[Dataset entries]

+++

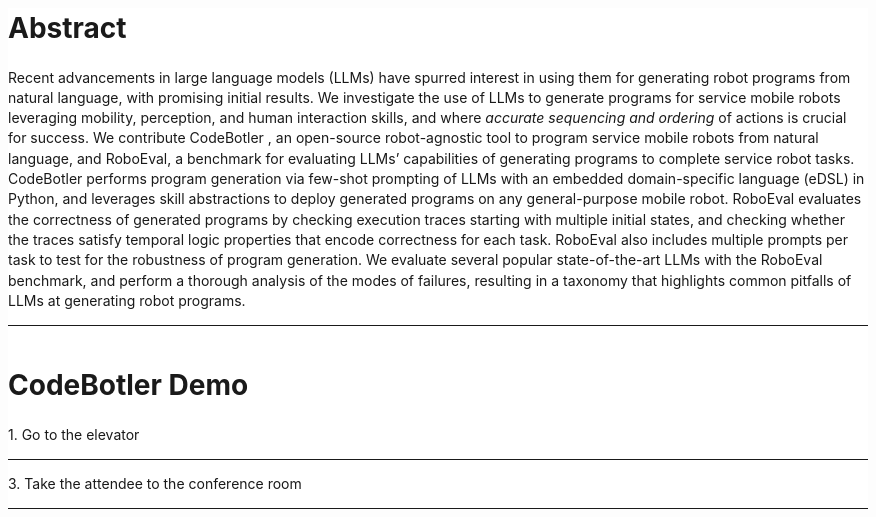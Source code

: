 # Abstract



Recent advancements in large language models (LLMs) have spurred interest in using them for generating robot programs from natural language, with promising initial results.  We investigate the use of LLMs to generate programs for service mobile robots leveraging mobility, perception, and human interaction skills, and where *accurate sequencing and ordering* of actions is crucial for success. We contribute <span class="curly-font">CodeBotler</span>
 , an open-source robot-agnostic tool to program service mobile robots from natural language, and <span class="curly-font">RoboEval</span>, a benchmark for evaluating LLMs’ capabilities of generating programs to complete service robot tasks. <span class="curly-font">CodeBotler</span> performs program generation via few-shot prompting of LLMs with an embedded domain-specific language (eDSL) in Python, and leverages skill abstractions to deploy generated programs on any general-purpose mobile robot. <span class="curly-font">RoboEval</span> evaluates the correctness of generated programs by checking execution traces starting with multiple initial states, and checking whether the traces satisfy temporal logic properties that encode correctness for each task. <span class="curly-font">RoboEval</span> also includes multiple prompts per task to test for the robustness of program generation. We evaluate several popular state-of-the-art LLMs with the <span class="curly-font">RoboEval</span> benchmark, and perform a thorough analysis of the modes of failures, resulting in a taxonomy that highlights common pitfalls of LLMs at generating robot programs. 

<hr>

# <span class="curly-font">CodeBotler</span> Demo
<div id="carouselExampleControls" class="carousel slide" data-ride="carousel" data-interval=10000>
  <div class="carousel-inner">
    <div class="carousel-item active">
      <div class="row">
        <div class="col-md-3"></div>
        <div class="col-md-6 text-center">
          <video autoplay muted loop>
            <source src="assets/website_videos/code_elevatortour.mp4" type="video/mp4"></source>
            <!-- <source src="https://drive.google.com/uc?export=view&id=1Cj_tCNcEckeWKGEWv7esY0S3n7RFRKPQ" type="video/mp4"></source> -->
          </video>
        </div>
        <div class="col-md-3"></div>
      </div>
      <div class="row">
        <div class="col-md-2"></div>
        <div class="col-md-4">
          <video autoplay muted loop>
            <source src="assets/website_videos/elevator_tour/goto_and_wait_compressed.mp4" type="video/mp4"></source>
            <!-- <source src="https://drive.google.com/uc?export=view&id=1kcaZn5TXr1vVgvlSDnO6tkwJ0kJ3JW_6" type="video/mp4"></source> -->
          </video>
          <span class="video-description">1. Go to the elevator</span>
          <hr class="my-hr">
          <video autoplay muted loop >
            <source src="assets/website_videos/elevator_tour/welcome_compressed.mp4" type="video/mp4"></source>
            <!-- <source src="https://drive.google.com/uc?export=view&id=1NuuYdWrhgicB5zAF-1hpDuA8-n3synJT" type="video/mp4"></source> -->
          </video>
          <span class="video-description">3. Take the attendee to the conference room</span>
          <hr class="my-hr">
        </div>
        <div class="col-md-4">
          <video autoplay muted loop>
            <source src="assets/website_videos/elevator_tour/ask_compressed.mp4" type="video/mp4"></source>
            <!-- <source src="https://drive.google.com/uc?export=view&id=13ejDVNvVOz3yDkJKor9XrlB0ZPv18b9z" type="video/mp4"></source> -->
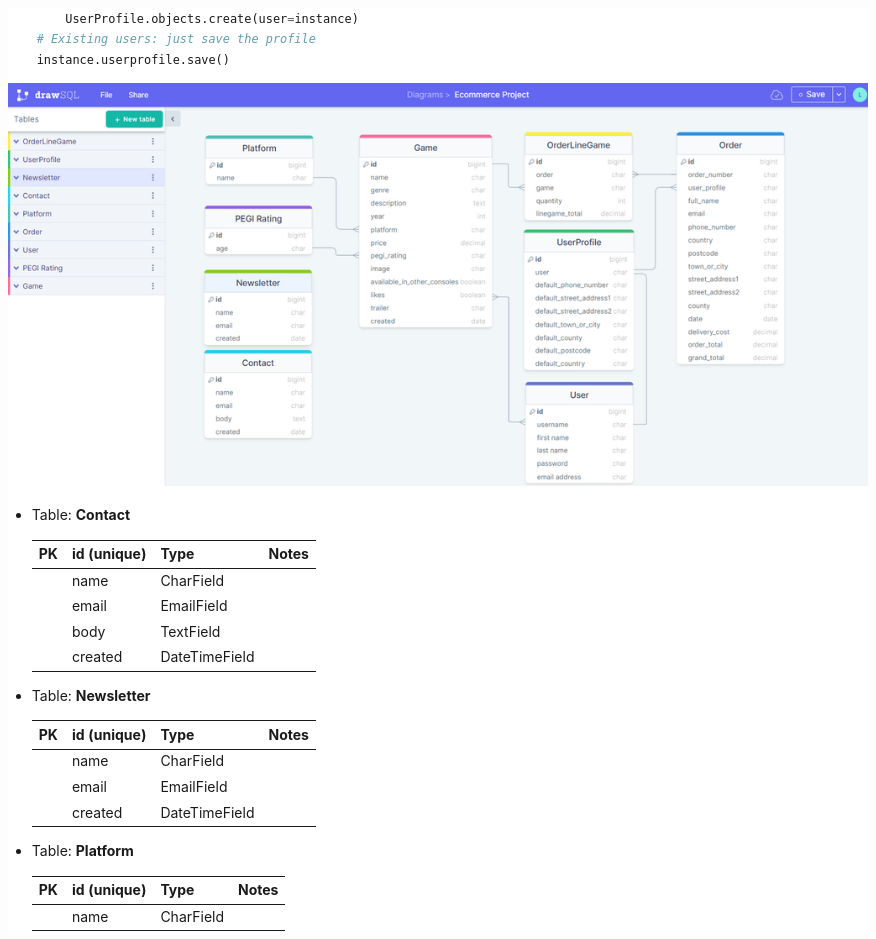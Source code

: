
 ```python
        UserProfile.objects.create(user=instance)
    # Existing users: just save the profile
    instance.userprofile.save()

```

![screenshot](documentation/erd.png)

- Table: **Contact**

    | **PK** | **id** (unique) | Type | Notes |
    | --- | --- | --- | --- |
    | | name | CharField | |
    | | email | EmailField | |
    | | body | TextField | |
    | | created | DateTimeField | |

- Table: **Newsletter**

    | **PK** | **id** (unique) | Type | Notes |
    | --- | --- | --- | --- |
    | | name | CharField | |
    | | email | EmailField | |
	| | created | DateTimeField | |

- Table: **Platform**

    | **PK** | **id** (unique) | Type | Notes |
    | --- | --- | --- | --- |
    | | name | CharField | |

+++

Repeat every entry above precisely, leaving each picture out.

RESULT BELOW:
Source code

: # Abstract



Recent advancements in large language models (LLMs) have spurred interest in using them for generating robot programs from natural language, with promising initial results.  We investigate the use of LLMs to generate programs for service mobile robots leveraging mobility, perception, and human interaction skills, and where *accurate sequencing and ordering* of actions is crucial for success. We contribute <span class="curly-font">CodeBotler</span>
 , an open-source robot-agnostic tool to program service mobile robots from natural language, and <span class="curly-font">RoboEval</span>, a benchmark for evaluating LLMs’ capabilities of generating programs to complete service robot tasks. <span class="curly-font">CodeBotler</span> performs program generation via few-shot prompting of LLMs with an embedded domain-specific language (eDSL) in Python, and leverages skill abstractions to deploy generated programs on any general-purpose mobile robot. <span class="curly-font">RoboEval</span> evaluates the correctness of generated programs by checking execution traces starting with multiple initial states, and checking whether the traces satisfy temporal logic properties that encode correctness for each task. <span class="curly-font">RoboEval</span> also includes multiple prompts per task to test for the robustness of program generation. We evaluate several popular state-of-the-art LLMs with the <span class="curly-font">RoboEval</span> benchmark, and perform a thorough analysis of the modes of failures, resulting in a taxonomy that highlights common pitfalls of LLMs at generating robot programs. 

<hr>

# <span class="curly-font">CodeBotler</span> Demo
<div id="carouselExampleControls" class="carousel slide" data-ride="carousel" data-interval=10000>
  <div class="carousel-inner">
    <div class="carousel-item active">
      <div class="row">
        <div class="col-md-3"></div>
        <div class="col-md-6 text-center">
          <video autoplay muted loop>
            <source src="assets/website_videos/code_elevatortour.mp4" type="video/mp4"></source>
            <!-- <source src="https://drive.google.com/uc?export=view&id=1Cj_tCNcEckeWKGEWv7esY0S3n7RFRKPQ" type="video/mp4"></source> -->
          </video>
        </div>
        <div class="col-md-3"></div>
      </div>
      <div class="row">
        <div class="col-md-2"></div>
        <div class="col-md-4">
          <video autoplay muted loop>
            <source src="assets/website_videos/elevator_tour/goto_and_wait_compressed.mp4" type="video/mp4"></source>
            <!-- <source src="https://drive.google.com/uc?export=view&id=1kcaZn5TXr1vVgvlSDnO6tkwJ0kJ3JW_6" type="video/mp4"></source> -->
          </video>
          <span class="video-description">1. Go to the elevator</span>
          <hr class="my-hr">
          <video autoplay muted loop >
            <source src="assets/website_videos/elevator_tour/welcome_compressed.mp4" type="video/mp4"></source>
            <!-- <source src="https://drive.google.com/uc?export=view&id=1NuuYdWrhgicB5zAF-1hpDuA8-n3synJT" type="video/mp4"></source> -->
          </video>
          <span class="video-description">3. Take the attendee to the conference room</span>
          <hr class="my-hr">
        </div>
        <div class="col-md-4">
          <video autoplay muted loop>
            <source src="assets/website_videos/elevator_tour/ask_compressed.mp4" type="video/mp4"></source>
            <!-- <source src="https://drive.google.com/uc?export=view&id=13ejDVNvVOz3yDkJKor9XrlB0ZPv18b9z" type="video/mp4"></source> -->
Source code

:
 ```python
        UserProfile.objects.create(user=instance)
    # Existing users: just save the profile
    instance.userprofile.save()

```

![screenshot](documentation/erd.png)

- Table: **Contact**

    | **PK** | **id** (unique) | Type | Notes |
    | --- | --- | --- | --- |
    | | name | CharField | |
    | | email | EmailField | |
    | | body | TextField | |
    | | created | DateTimeField | |

- Table: **Newsletter**

    | **PK** | **id** (unique) | Type | Notes |
    | --- | --- | --- | --- |
    | | name | CharField | |
    | | email | EmailField | |
	| | created | DateTimeField | |

- Table: **Platform**

    | **PK** | **id** (unique) | Type | Notes |
    | --- | --- | --- | --- |
    | | name | CharField | |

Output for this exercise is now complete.